大分県立竹田高校剣道部員熱射病死亡事件

 大分県立竹田高校で2009年8月、剣道部主将だった男子生徒が練習中に熱中症(熱射病)で倒れ死亡した事件。体調不良の兆候を示した生徒に対して顧問が暴行を加えるなど、顧問教員の不適切対応が指摘された。

事件概要

 大分県竹田市の大分県立竹田高校で2009年8月22日、剣道部の練習がおこなわれていた。練習は午前9時頃に始まったが、正午頃に剣道部主将の2年生男子生徒がふらついて倒れ、意識不明になった。生徒は病院に運ばれたが、同日夜に死亡した。死因は熱射病と判明した。

 指導にあたっていた顧問の男性教諭(当時48歳)について、事件直前に「部員らに水分補給をさせなかった」「倒れそうになった生徒に対して練習を続けるよう強要し、蹴りつけるなどした」「倒れた際に生徒を平手打ちした」などの証言が、一緒に練習していた部員から出された。

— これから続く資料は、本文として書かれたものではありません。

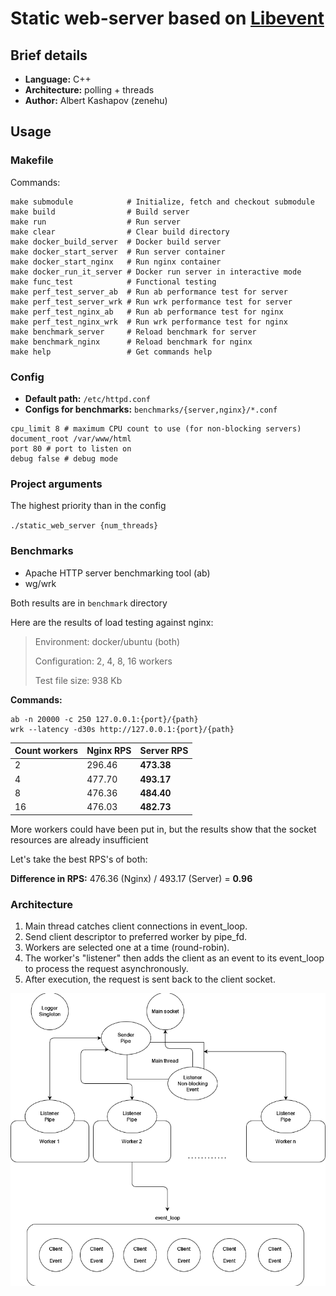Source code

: # Static web-server based on [Libevent](https://libevent.org/)

## Brief details

- **Language:** C++
- **Architecture:** polling + threads
- **Author:** Albert Kashapov (zenehu)

## Usage

### Makefile

Commands:

```shell
make submodule            # Initialize, fetch and checkout submodule
make build                # Build server
make run                  # Run server
make clear                # Clear build directory
make docker_build_server  # Docker build server
make docker_start_server  # Run server container
make docker_start_nginx   # Run nginx container
make docker_run_it_server # Docker run server in interactive mode
make func_test            # Functional testing
make perf_test_server_ab  # Run ab performance test for server
make perf_test_server_wrk # Run wrk performance test for server
make perf_test_nginx_ab   # Run ab performance test for nginx
make perf_test_nginx_wrk  # Run wrk performance test for nginx
make benchmark_server     # Reload benchmark for server
make benchmark_nginx      # Reload benchmark for nginx
make help                 # Get commands help

```

### Config

- **Default path:** `/etc/httpd.conf`
- **Configs for benchmarks:** `benchmarks/{server,nginx}/*.conf`

```
cpu_limit 8 # maximum CPU count to use (for non-blocking servers)
document_root /var/www/html
port 80 # port to listen on
debug false # debug mode
```

### Project arguments

The highest priority than in the config

`./static_web_server {num_threads}`

### Benchmarks

- Apache HTTP server benchmarking tool (ab)
- wg/wrk

Both results are in `benchmark` directory

Here are the results of load testing against nginx:

> Environment: docker/ubuntu (both)
>
> Configuration: 2, 4, 8, 16 workers
>
> Test file size: 938 Kb

**Commands:**

```shell
ab -n 20000 -c 250 127.0.0.1:{port}/{path}
wrk --latency -d30s http://127.0.0.1:{port}/{path}

```

| Count workers | Nginx RPS | **Server RPS** |
|---------------|-----------|----------------|
| 2             | 296.46    | **473.38**     |
| 4             | 477.70    | **493.17**     |
| 8             | 476.36    | **484.40**     |
| 16            | 476.03    | **482.73**     |

More workers could have been put in, but the results show that the socket resources are already insufficient

Let's take the best RPS's of both:

**Difference in RPS:** 476.36 (Nginx) / 493.17 (Server) = **0.96**

### Architecture

1. Main thread catches client connections in event_loop.
2. Send client descriptor to preferred worker by pipe_fd.
3. Workers are selected one at a time (round-robin).
4. The worker's "listener" then adds the client as an event to its event_loop to process the request asynchronously.
5. After execution, the request is sent back to the client socket.

![](assets/diagram.png)

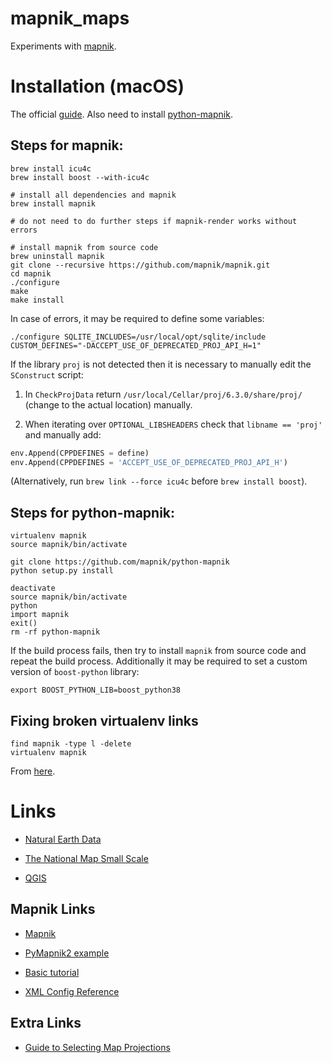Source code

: # mapnik_maps

Experiments with [mapnik](https://github.com/mapnik/mapnik).

# Installation (macOS)

The official [guide](https://github.com/mapnik/mapnik/wiki/MacInstallation_Homebrew).
Also need to install [python-mapnik](https://github.com/mapnik/python-mapnik).

## Steps for **mapnik**:

```
brew install icu4c
brew install boost --with-icu4c

# install all dependencies and mapnik
brew install mapnik

# do not need to do further steps if mapnik-render works without errors

# install mapnik from source code
brew uninstall mapnik
git clone --recursive https://github.com/mapnik/mapnik.git
cd mapnik
./configure
make
make install
```

In case of errors, it may be required to define some variables:
```
./configure SQLITE_INCLUDES=/usr/local/opt/sqlite/include CUSTOM_DEFINES="-DACCEPT_USE_OF_DEPRECATED_PROJ_API_H=1"
```

If the library `proj` is not detected then it is necessary to manually edit the `SConstruct` script:

1) In `CheckProjData` return `/usr/local/Cellar/proj/6.3.0/share/proj/` (change to the actual location) manually.

2) When iterating over `OPTIONAL_LIBSHEADERS` check that `libname == 'proj'` and manually add:

```python
env.Append(CPPDEFINES = define)
env.Append(CPPDEFINES = 'ACCEPT_USE_OF_DEPRECATED_PROJ_API_H')
```

(Alternatively, run `brew link --force icu4c` before `brew install boost`).

## Steps for **python-mapnik**:

```
virtualenv mapnik
source mapnik/bin/activate

git clone https://github.com/mapnik/python-mapnik
python setup.py install

deactivate
source mapnik/bin/activate
python
import mapnik
exit()
rm -rf python-mapnik
```

If the build process fails, then try to install `mapnik` from source code and repeat the build process. Additionally it may be required to set a custom version of `boost-python` library:
```
export BOOST_PYTHON_LIB=boost_python38
```

## Fixing broken virtualenv links

```
find mapnik -type l -delete
virtualenv mapnik
```

From [here](https://stackoverflow.com/a/25947333).

# Links

- [Natural Earth Data](http://www.naturalearthdata.com/)

- [The National Map Small Scale](https://nationalmap.gov/small_scale/atlasftp.html)

- [QGIS](http://www.qgis.org/en/site/)

## Mapnik Links

- [Mapnik](https://github.com/mapnik/mapnik)

- [PyMapnik2 example](https://github.com/mapnik/pymapnik2/blob/master/src/mapnik/demo/python/rundemo.py)

- [Basic tutorial](https://github.com/mapnik/mapnik/wiki/GettingStartedInPython)

- [XML Config Reference](https://github.com/mapnik/mapnik/wiki/XMLConfigReference)

## Extra Links

- [Guide to Selecting Map Projections](http://www.georeference.org/doc/guide_to_selecting_map_projections.htm)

 学校側は第三者調査委員会を設置して調査、2009年11月に「練習メニューは不適切だった。異常の発見が遅れた」とする報告書をまとめた。報告書では、生徒が倒れる直前に約1時間半にわたって水分補給なしで練習させたことを指摘している。また、倒れそうになった生徒に対して顧問教諭が「演技だろう」として腰を蹴りつけたことや、生徒が倒れた際に顧問教諭は平手打ちを約10発加えたことも認定した。

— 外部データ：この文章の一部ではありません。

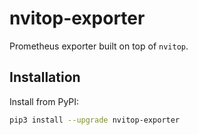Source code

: # nvitop-exporter

Prometheus exporter built on top of `nvitop`.

## Installation

Install from PyPI:

```bash
pip3 install --upgrade nvitop-exporter
```
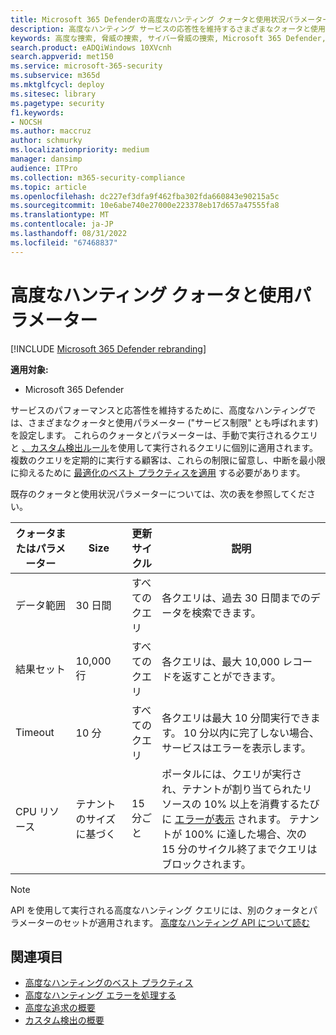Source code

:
 ```yaml
---
title: Microsoft 365 Defenderの高度なハンティング クォータと使用状況パラメーター
description: 高度なハンティング サービスの応答性を維持するさまざまなクォータと使用状況パラメーター (サービス制限) について理解する
keywords: 高度な捜索, 脅威の捜索, サイバー脅威の捜索, Microsoft 365 Defender, microsoft 365, m365, 検索, クエリ, テレメトリ, スキーマ, kusto, CPU 制限, クエリ制限, リソース, 最大結果, クォータ, パラメーター, 割り当て
search.product: eADQiWindows 10XVcnh
search.appverid: met150
ms.service: microsoft-365-security
ms.subservice: m365d
ms.mktglfcycl: deploy
ms.sitesec: library
ms.pagetype: security
f1.keywords:
- NOCSH
ms.author: maccruz
author: schmurky
ms.localizationpriority: medium
manager: dansimp
audience: ITPro
ms.collection: m365-security-compliance
ms.topic: article
ms.openlocfilehash: dc227ef3dfa9f462fba302fda660843e90215a5c
ms.sourcegitcommit: 10e6abe740e27000e223378eb17d657a47555fa8
ms.translationtype: MT
ms.contentlocale: ja-JP
ms.lasthandoff: 08/31/2022
ms.locfileid: "67468837"
---
```

# <a name="advanced-hunting-quotas-and-usage-parameters"></a>高度なハンティング クォータと使用パラメーター

[!INCLUDE [Microsoft 365 Defender rebranding](../includes/microsoft-defender.md)]


**適用対象:**
- Microsoft 365 Defender

サービスのパフォーマンスと応答性を維持するために、高度なハンティングでは、さまざまなクォータと使用パラメーター ("サービス制限" とも呼ばれます) を設定します。 これらのクォータとパラメーターは、手動で実行されるクエリと [、カスタム検出ルール](custom-detection-rules.md)を使用して実行されるクエリに個別に適用されます。 複数のクエリを定期的に実行する顧客は、これらの制限に留意し、中断を最小限に抑えるために [最適化のベスト プラクティスを適用](advanced-hunting-best-practices.md) する必要があります。

既存のクォータと使用状況パラメーターについては、次の表を参照してください。

| クォータまたはパラメーター | Size | 更新サイクル | 説明 |
|--|--|--|--|
| データ範囲 | 30 日間 | すべてのクエリ | 各クエリは、過去 30 日間までのデータを検索できます。 |
| 結果セット | 10,000 行 | すべてのクエリ | 各クエリは、最大 10,000 レコードを返すことができます。 |
| Timeout | 10 分 | すべてのクエリ | 各クエリは最大 10 分間実行できます。 10 分以内に完了しない場合、サービスはエラーを表示します。
| CPU リソース | テナントのサイズに基づく | 15 分ごと | ポータルには、クエリが実行され、テナントが割り当てられたリソースの 10% 以上を消費するたびに [エラーが表示](advanced-hunting-errors.md) されます。 テナントが 100% に達した場合、次の 15 分のサイクル終了までクエリはブロックされます。 |

>[!NOTE] 
>API を使用して実行される高度なハンティング クエリには、別のクォータとパラメーターのセットが適用されます。 [高度なハンティング API について読む](./api-advanced-hunting.md)

## <a name="related-topics"></a>関連項目

- [高度なハンティングのベスト プラクティス](advanced-hunting-best-practices.md)
- [高度なハンティング エラーを処理する](advanced-hunting-errors.md)
- [高度な追求の概要](advanced-hunting-overview.md)
- [カスタム検出の概要](custom-detections-overview.md)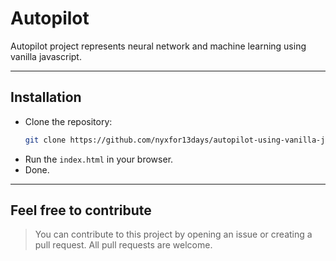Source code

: # Autopilot
Autopilot project represents neural network and machine learning using vanilla javascript.

---

## Installation
- Clone the repository:
    ```bash
    git clone https://github.com/nyxfor13days/autopilot-using-vanilla-js
    ```
- Run the `index.html` in your browser.
- Done.

---
## Feel free to contribute
> You can contribute to this project by opening an issue or creating a pull request. All pull requests are welcome.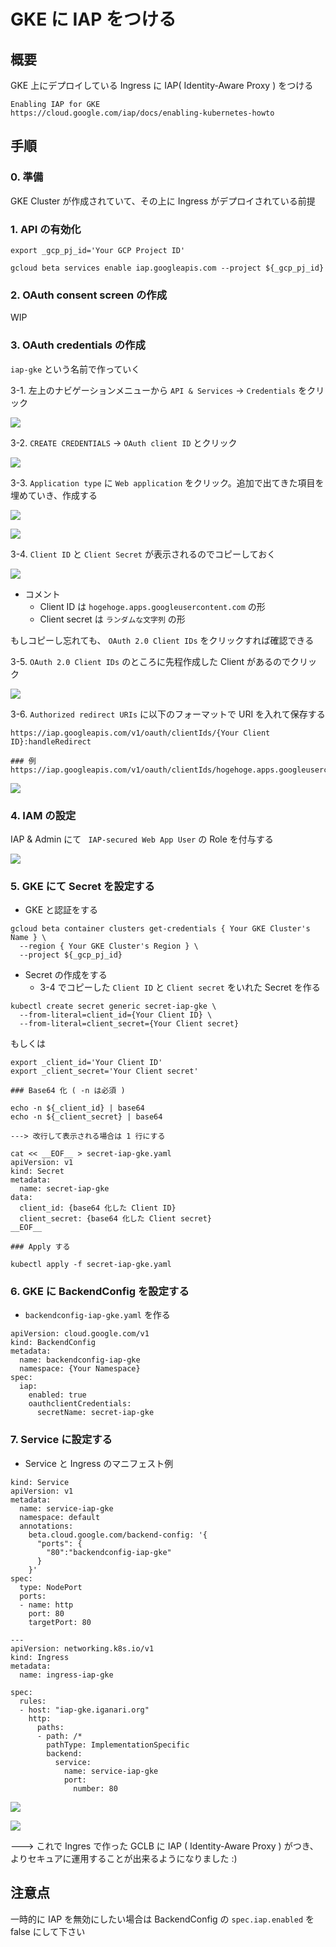 # GKE に IAP をつける

## 概要

GKE 上にデプロイしている Ingress に IAP( Identity-Aware Proxy ) をつける

```
Enabling IAP for GKE
https://cloud.google.com/iap/docs/enabling-kubernetes-howto
```

## 手順

### 0. 準備

GKE Cluster が作成されていて、その上に Ingress がデプロイされている前提

### 1. API の有効化

```
export _gcp_pj_id='Your GCP Project ID'
```
```
gcloud beta services enable iap.googleapis.com --project ${_gcp_pj_id}
```

### 2. OAuth consent screen の作成

WIP

### 3. OAuth credentials の作成

`iap-gke` という名前で作っていく


3-1. 左上のナビゲーションメニューから `API & Services` -> `Credentials` をクリック

![](./images/iap_gke_3_01.png)

3-2. `CREATE CREDENTIALS` -> `OAuth client ID` とクリック

![](./images/iap_gke_3_02.png)

3-3. `Application type` に `Web application` をクリック。追加で出てきた項目を埋めていき、作成する

![](./images/iap_gke_3_03.png)

![](./images/iap_gke_3_04.png)

3-4. `Client ID` と `Client Secret` が表示されるのでコピーしておく

![](./images/iap_gke_3_05.png)

+ コメント
  + Client ID は `hogehoge.apps.googleusercontent.com` の形
  + Client secret は `ランダムな文字列` の形

もしコピーし忘れても、 `OAuth 2.0 Client IDs` をクリックすれば確認できる

3-5. `OAuth 2.0 Client IDs` のところに先程作成した Client があるのでクリック

![](./images/iap_gke_3_06.png)

3-6. `Authorized redirect URIs` に以下のフォーマットで URI を入れて保存する

```
https://iap.googleapis.com/v1/oauth/clientIds/{Your Client ID}:handleRedirect
```

```
### 例
https://iap.googleapis.com/v1/oauth/clientIds/hogehoge.apps.googleusercontent.com:handleRedirect
```

![](./images/iap_gke_3_07.png)


### 4. IAM の設定

IAP & Admin にて ` IAP-secured Web App User` の Role を付与する

![](./images/iap_gke_4_01.png)

### 5. GKE にて Secret を設定する

+ GKE と認証をする

```
gcloud beta container clusters get-credentials { Your GKE Cluster's Name } \
  --region { Your GKE Cluster's Region } \
  --project ${_gcp_pj_id}
```

+ Secret の作成をする
  + 3-4 でコピーした `Client ID` と `Client secret` をいれた Secret を作る

```
kubectl create secret generic secret-iap-gke \
  --from-literal=client_id={Your Client ID} \
  --from-literal=client_secret={Your Client secret}
```

もしくは

```
export _client_id='Your Client ID'
export _client_secret='Your Client secret'
```
```
### Base64 化 ( -n は必須 )

echo -n ${_client_id} | base64
echo -n ${_client_secret} | base64

---> 改行して表示される場合は 1 行にする
```

```
cat << __EOF__ > secret-iap-gke.yaml
apiVersion: v1
kind: Secret
metadata:
  name: secret-iap-gke
data:
  client_id: {base64 化した Client ID}
  client_secret: {base64 化した Client secret}
__EOF__
```
```
### Apply する

kubectl apply -f secret-iap-gke.yaml
```

### 6. GKE に BackendConfig を設定する

+ `backendconfig-iap-gke.yaml` を作る

```
apiVersion: cloud.google.com/v1
kind: BackendConfig
metadata:
  name: backendconfig-iap-gke
  namespace: {Your Namespace}
spec:
  iap:
    enabled: true
    oauthclientCredentials:
      secretName: secret-iap-gke
```

### 7. Service に設定する

+ Service と Ingress のマニフェスト例

```
kind: Service
apiVersion: v1
metadata:
  name: service-iap-gke
  namespace: default
  annotations:
    beta.cloud.google.com/backend-config: '{
      "ports": {
        "80":"backendconfig-iap-gke"
      }
    }'
spec:
  type: NodePort
  ports:
  - name: http
    port: 80
    targetPort: 80

---
apiVersion: networking.k8s.io/v1
kind: Ingress
metadata:
  name: ingress-iap-gke

spec:
  rules:
  - host: "iap-gke.iganari.org"
    http:
      paths:
      - path: /*
        pathType: ImplementationSpecific
        backend:
          service:
            name: service-iap-gke
            port:
              number: 80
```

![](./images/iap_gke_7_01.png)

![](./images/iap_gke_7_02.png)


---> これで Ingres で作った GCLB に IAP ( Identity-Aware Proxy ) がつき、よりセキュアに運用することが出来るようになりました :)

## 注意点

一時的に IAP を無効にしたい場合は BackendConfig の `spec.iap.enabled` を false にして下さい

 大分県教育委員会は2009年12月28日、ふらついている生徒の腰を蹴るなどの行為を「体罰」と認定した上で、生徒の異変を見逃し救護措置が遅れたなどとして、顧問教諭を停職6ヶ月の懲戒処分にした。また一緒に指導していた副顧問の男性教諭(当時42歳)についても、異変を見逃し救護措置が遅れたとし て同日付で停職2ヶ月の懲戒処分にした。

刑事処分

 事件は大分県警竹田署も捜査していたが、熱中症と死亡との因果関係が断定できないと結論付け、2009年9月頃には刑事事件としては保留状態となった。

 遺族は2010年3月12日付で、顧問教諭・副顧問教諭の2人を重過失致死などの容疑で大分県警竹田署に刑事告訴した。大分県警は2010年12月8日、顧問・副顧問を業務上過失致死容疑で書類送検した。

民事訴訟

 遺族は2010年3月2日、顧問・副顧問と大分県、および搬送先の病院を運営する豊後大野市を相手取り、計約8600万円の損害賠償を求めて大分地裁に民事訴訟を提訴した。病院については「単なる熱中症と誤診し、全身冷却など必要な医療をおこなわなかった医療ミス」と主張した。

 大分地裁は2013年3月21日、顧問の不適切対応と病院の医療ミスを認め、大分県と豊後大野市に対し約4650万円を支払うよう命じる判決。大分県と豊後大野市は一審訴訟を受け入れ控訴しないことを決めた.

 一方で顧問教員ら個人については、事故当時の不適切行為は認定されたものの、国家賠償法の規定により賠償責任は認められず、大分県が肩代わりする形になった。遺族側は顧問教員個人に賠償責任を負わせないとした部分を不服として控訴した。